Source texts of formatted documents:
*** Begin section ***
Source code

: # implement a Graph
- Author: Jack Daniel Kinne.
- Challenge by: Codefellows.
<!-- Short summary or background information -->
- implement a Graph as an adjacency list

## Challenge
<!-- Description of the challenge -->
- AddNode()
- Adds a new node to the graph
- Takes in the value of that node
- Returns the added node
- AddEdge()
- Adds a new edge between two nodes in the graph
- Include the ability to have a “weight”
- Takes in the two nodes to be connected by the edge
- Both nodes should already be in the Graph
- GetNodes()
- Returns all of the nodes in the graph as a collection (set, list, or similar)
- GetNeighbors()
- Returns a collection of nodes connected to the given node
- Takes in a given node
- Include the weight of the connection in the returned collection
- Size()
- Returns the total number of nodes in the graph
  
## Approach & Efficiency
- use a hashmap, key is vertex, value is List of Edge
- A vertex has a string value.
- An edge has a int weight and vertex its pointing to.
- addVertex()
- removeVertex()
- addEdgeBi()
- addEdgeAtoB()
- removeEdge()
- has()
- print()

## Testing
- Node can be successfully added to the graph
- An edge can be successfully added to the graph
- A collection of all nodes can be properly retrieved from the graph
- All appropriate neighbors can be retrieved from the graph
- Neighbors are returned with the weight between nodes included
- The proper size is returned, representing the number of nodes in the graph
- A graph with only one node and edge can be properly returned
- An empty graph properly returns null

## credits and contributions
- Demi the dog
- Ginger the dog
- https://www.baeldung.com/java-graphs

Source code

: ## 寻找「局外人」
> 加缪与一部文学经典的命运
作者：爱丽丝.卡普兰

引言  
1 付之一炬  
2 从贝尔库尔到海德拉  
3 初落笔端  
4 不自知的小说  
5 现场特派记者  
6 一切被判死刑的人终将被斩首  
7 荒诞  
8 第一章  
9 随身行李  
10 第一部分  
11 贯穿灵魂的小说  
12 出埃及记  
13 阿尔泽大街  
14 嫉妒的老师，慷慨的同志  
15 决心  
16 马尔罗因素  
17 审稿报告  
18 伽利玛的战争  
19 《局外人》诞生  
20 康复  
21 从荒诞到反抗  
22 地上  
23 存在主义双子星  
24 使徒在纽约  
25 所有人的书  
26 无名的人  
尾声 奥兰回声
*** End section ***
*TASK TO CARRY OUT*. Working through the records, copy each line in which the word "implement" appears.

*THE ANSWER*.
: # implement a Graph
- implement a Graph as an adjacency list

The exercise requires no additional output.